世界は変化していくが「水源」のある世界が主になるだろう。
ところでヒロインの名前は「水原」だ。
担任が「大森」「小林」と揃えてきてるので、この辺も狙って遊んでいるのだろう。


旧校舎屋上にある水たまりでは、潜ることで世界を変えることが出来る。
ただし、具体的な変更点を指定しなければならない。これをパドルという


水源は海にある。

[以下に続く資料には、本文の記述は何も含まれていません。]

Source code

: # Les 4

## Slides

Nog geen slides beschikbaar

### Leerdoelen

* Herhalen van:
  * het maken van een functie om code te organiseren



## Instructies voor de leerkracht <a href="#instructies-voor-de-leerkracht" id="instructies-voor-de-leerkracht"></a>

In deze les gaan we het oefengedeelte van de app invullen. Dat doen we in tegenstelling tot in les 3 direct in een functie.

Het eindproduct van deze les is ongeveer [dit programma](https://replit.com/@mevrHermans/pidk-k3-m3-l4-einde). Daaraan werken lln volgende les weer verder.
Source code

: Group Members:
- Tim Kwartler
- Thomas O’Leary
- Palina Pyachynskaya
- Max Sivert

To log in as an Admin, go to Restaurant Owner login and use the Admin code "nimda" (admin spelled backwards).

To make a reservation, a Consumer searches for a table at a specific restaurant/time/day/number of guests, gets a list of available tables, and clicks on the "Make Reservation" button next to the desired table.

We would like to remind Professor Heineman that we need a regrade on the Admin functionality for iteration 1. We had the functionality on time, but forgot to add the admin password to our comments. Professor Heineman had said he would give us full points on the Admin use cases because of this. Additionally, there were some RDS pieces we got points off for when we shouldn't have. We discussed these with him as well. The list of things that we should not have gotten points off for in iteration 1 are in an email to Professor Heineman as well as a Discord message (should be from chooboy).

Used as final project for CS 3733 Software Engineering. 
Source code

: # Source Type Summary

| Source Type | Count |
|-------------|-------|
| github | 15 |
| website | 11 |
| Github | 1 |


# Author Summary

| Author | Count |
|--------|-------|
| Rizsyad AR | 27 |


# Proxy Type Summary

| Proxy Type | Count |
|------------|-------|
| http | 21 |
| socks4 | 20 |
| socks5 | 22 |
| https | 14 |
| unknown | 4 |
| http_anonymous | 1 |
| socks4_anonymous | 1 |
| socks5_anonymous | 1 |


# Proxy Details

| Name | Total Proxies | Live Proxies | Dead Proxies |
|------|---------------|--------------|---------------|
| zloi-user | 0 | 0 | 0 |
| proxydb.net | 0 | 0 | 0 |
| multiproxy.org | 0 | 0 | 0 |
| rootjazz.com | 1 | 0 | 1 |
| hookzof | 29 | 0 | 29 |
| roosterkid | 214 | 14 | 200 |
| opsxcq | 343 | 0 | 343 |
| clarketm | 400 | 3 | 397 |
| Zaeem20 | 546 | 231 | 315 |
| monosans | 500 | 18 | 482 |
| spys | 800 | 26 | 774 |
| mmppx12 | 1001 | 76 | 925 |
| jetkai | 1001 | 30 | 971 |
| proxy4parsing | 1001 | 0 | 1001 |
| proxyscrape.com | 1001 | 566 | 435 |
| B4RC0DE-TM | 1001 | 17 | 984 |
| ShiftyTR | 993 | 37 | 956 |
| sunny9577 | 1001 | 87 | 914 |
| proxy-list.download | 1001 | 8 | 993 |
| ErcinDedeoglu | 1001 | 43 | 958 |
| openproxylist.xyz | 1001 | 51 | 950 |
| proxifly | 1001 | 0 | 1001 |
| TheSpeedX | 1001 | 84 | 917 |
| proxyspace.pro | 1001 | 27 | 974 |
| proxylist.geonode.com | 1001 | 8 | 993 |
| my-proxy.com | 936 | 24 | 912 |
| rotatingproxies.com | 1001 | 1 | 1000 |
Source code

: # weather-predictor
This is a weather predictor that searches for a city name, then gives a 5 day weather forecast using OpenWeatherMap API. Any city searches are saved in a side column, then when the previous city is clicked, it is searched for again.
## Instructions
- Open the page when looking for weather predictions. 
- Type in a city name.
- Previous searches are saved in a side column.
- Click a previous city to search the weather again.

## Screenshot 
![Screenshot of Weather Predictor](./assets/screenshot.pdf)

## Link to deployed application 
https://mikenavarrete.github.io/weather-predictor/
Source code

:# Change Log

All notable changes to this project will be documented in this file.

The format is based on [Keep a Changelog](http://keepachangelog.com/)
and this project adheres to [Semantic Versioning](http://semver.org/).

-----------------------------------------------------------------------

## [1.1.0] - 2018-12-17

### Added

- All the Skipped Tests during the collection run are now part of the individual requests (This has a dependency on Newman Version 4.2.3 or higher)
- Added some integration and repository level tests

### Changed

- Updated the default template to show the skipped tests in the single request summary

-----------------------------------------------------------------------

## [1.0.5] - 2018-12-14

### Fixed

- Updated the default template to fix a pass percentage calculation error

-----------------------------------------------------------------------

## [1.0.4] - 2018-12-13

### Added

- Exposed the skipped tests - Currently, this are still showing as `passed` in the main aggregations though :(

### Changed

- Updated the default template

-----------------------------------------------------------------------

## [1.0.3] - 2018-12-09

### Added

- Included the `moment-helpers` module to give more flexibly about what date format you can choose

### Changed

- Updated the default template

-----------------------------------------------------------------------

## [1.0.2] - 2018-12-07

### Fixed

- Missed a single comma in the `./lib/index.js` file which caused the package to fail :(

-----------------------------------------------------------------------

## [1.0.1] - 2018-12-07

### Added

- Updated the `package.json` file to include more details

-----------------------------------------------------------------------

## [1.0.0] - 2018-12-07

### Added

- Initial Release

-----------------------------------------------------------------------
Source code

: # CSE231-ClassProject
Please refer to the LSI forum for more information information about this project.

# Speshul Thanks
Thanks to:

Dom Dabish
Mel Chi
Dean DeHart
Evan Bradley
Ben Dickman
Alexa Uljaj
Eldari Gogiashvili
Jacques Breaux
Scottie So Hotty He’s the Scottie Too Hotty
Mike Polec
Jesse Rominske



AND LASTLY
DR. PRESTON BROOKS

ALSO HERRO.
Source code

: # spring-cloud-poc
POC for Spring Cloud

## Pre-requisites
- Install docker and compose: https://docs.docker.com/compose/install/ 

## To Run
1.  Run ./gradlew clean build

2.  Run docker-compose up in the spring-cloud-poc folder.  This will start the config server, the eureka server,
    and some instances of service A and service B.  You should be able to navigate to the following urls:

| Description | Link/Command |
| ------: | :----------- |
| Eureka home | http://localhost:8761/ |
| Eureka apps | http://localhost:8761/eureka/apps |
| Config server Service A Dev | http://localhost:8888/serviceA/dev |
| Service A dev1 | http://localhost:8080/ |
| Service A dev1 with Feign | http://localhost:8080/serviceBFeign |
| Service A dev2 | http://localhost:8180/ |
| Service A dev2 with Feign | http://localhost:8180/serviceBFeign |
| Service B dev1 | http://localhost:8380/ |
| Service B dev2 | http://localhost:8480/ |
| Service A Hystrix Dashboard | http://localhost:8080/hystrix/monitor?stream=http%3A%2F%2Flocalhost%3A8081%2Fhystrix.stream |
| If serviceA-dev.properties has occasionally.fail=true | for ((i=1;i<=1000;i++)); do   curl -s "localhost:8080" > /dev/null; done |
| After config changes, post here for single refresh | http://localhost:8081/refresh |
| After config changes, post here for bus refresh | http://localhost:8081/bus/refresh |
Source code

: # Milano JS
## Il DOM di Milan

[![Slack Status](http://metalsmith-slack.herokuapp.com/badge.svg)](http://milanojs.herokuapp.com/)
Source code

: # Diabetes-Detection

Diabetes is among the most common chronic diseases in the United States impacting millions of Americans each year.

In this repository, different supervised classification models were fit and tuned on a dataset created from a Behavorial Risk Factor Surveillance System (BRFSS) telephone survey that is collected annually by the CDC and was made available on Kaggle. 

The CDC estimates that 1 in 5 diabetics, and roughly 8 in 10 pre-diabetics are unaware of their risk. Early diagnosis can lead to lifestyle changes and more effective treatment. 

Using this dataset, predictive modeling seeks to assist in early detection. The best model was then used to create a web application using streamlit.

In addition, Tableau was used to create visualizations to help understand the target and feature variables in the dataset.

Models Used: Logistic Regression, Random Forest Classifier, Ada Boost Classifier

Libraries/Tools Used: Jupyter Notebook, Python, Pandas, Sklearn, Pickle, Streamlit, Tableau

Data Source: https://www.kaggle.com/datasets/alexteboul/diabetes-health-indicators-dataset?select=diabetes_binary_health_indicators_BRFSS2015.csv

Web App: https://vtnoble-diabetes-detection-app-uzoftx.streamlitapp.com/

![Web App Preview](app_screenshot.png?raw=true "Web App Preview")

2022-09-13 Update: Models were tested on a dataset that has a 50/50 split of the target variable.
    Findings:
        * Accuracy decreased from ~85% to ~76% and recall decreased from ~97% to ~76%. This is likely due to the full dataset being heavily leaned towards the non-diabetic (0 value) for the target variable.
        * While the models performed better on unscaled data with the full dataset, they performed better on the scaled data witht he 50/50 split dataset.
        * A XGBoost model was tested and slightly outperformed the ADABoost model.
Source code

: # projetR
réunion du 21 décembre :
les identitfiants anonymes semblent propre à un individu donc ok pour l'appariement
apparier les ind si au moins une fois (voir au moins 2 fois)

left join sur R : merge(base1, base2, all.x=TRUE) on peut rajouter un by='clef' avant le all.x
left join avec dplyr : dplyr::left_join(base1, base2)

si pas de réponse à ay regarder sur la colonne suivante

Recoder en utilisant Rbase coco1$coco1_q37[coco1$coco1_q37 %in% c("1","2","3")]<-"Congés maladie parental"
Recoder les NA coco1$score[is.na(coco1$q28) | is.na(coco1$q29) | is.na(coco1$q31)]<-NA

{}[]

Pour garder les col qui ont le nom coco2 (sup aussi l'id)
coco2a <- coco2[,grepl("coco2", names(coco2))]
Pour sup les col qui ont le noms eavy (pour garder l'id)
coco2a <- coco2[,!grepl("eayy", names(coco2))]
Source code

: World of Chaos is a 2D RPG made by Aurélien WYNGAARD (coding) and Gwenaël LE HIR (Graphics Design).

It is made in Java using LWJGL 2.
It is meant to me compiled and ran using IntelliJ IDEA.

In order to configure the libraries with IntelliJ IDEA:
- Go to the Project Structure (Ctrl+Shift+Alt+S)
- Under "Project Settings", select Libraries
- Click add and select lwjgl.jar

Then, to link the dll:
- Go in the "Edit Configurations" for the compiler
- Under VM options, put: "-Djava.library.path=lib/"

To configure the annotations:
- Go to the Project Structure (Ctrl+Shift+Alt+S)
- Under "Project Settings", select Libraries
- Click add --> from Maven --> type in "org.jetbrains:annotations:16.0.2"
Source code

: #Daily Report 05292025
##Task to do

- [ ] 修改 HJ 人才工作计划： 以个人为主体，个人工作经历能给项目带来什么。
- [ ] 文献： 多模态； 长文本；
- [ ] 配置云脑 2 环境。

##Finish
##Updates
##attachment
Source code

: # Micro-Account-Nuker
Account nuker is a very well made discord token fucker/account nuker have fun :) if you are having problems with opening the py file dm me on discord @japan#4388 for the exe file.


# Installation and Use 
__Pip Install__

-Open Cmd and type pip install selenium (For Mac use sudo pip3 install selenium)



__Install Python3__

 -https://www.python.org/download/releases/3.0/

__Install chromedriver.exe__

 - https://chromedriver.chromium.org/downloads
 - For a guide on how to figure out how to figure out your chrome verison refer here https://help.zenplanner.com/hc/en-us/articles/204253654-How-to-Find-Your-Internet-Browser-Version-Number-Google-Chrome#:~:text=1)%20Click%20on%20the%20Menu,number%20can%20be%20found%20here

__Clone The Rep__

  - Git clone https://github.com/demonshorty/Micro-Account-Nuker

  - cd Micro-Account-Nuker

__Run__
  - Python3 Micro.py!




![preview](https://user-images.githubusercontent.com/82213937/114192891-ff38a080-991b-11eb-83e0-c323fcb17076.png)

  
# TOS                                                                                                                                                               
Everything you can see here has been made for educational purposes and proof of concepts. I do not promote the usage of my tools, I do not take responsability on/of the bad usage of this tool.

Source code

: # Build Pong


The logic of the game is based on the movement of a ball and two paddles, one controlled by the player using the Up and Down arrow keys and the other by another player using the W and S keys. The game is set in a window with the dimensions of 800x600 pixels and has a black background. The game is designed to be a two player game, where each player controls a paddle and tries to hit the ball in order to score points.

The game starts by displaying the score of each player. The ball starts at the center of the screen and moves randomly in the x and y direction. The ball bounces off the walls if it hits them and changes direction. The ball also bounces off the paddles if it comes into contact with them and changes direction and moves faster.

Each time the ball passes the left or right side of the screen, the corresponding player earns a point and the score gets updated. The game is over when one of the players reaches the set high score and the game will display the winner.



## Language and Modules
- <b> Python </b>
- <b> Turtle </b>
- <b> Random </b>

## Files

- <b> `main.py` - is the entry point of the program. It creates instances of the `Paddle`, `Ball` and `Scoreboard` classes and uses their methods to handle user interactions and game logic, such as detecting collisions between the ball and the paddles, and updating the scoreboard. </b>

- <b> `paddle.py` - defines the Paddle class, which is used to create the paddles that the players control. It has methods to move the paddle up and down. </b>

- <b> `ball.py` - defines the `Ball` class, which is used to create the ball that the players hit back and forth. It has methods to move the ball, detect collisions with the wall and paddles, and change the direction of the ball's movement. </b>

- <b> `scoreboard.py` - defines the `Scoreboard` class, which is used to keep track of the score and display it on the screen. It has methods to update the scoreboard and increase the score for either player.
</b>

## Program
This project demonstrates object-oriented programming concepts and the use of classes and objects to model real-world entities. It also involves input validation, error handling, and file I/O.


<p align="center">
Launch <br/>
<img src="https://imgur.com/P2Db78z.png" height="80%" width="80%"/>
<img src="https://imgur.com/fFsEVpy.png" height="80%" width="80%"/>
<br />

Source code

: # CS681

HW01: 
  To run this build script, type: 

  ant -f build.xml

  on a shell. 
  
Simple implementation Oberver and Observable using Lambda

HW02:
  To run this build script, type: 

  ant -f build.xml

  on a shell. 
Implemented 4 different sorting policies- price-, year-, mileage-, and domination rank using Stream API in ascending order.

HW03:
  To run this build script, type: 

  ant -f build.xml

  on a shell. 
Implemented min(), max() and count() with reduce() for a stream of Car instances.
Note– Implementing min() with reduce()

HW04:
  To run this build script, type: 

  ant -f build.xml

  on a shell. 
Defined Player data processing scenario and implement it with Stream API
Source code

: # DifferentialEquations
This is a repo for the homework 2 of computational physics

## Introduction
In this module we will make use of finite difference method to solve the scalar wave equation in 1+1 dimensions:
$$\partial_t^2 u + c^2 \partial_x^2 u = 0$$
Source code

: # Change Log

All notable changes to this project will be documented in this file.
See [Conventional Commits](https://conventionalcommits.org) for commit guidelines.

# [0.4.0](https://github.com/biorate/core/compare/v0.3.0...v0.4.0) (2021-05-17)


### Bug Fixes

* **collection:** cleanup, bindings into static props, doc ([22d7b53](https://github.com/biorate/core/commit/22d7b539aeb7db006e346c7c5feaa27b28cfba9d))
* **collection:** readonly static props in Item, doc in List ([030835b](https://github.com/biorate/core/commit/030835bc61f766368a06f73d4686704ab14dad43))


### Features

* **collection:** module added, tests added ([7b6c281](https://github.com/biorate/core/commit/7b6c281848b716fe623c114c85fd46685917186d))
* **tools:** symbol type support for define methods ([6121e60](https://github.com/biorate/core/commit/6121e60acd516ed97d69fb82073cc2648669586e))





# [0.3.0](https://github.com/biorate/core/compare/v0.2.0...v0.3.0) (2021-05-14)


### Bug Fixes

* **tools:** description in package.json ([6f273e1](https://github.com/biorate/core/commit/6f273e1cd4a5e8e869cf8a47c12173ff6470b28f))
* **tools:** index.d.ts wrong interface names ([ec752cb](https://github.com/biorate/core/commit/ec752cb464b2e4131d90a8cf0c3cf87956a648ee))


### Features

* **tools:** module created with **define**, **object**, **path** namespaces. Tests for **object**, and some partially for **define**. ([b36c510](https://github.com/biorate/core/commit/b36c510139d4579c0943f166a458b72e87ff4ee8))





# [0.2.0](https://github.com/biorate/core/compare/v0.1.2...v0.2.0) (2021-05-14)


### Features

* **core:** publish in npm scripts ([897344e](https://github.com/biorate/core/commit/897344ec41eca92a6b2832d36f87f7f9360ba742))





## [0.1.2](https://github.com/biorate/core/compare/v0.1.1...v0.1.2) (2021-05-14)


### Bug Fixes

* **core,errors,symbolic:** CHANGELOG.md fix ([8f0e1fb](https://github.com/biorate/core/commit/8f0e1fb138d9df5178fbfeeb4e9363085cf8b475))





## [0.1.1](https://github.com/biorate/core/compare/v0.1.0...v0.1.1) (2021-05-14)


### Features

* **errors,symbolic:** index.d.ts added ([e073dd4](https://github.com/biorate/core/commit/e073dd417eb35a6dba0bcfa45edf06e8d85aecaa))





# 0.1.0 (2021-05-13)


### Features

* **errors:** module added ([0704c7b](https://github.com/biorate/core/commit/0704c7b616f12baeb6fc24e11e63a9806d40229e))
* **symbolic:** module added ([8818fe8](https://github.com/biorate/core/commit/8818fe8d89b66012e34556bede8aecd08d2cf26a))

海の水を吸い込み、定期的に吐き出す。
その吐き出した水は川をさかのぼり、再び海に流れ着く。

すごい仕組みだ。
そもそも「水源を作りたかった」ではなく「雨を消すために水源を作った」のだが。

雨がなくなった世界では、「雨」という漢字もなくなった
その世界では「電話」は「伝話」と表記されている。



物語は「親友の母親を救う」を目的としている。

交通事故が原因なら雨をなくし
脇見運転が原因なら携帯電話をなくし
それでも交通事故が起こるので車をなくす

だが、車をなくしても母親は死んでしまう。
ここにアトラクタフィールドがあるのか?と思われたが…



「旧担任が新担任を殺したのを隠すため」に母親が殺された事をつきとめ、
校庭に木を植え、新担任が落ちても死なないようにした。



これで解決と思いきや、ヒロインは「水源を作ったせいで多くの人が死んだ」と、
全てなかったことにすると言い出す


小林もヒロインも、パドルによる世界改変で生き返った存在だったのだ。
ヒロインは親友母の夢を長電話で聞いたし、
小林の夢の話をしたのは主人公だ。


主人公も世界を戻す事に賛同。
しかし、パドルは実行者しか世界改変の記憶を引き継げない。
ヒロインを忘れたくない主人公は、自ら世界改変を行うと主張。



水たまりのあった旧校舎屋上にプールを作る。
結果、小林は屋上から突き落とされなくなる→小林生存
大森は口止めする事件を起こさない→親友母生存

そして、泳げない親友・ヒロインは元のままで、ヒロインは小学生の時に行方不明。
そのまま物語は終わる。











世界改変メモ

元の世界

  • 親友、水泳教室をまともにする(ヒロインが復活する)
  • 水源を発生させる(雨がなくなる)
  • 車がなくなる

親友転校

  • 携帯電話がなくなる(主人公、ヒロインを目撃)
  • 公衆電話にお釣りシステム
  • 飛行船システム(すぐにリジェクト)
  • 校庭に木を生やす(新担任・母親生存)
  • 龍を作る
  • 世界を戻して水溜りの代わりにプールを作る(天文学部の消失)


順番については曖昧。
中学2年生の8日間の出来事、と宣伝されていたが。おおよそそんな感じなのだろう。



その他

元の世界でヒロインはいつ死んだのか?
→改変後の世界では「小学生の頃から行方不明」と書かれているのでその時期では?

旧担任、親友両親は同学年?
→親友父に憧れて母は卒業時に告白、という文もあったが、3人は同級生とも書かれていた気がする。世界改変の結果か?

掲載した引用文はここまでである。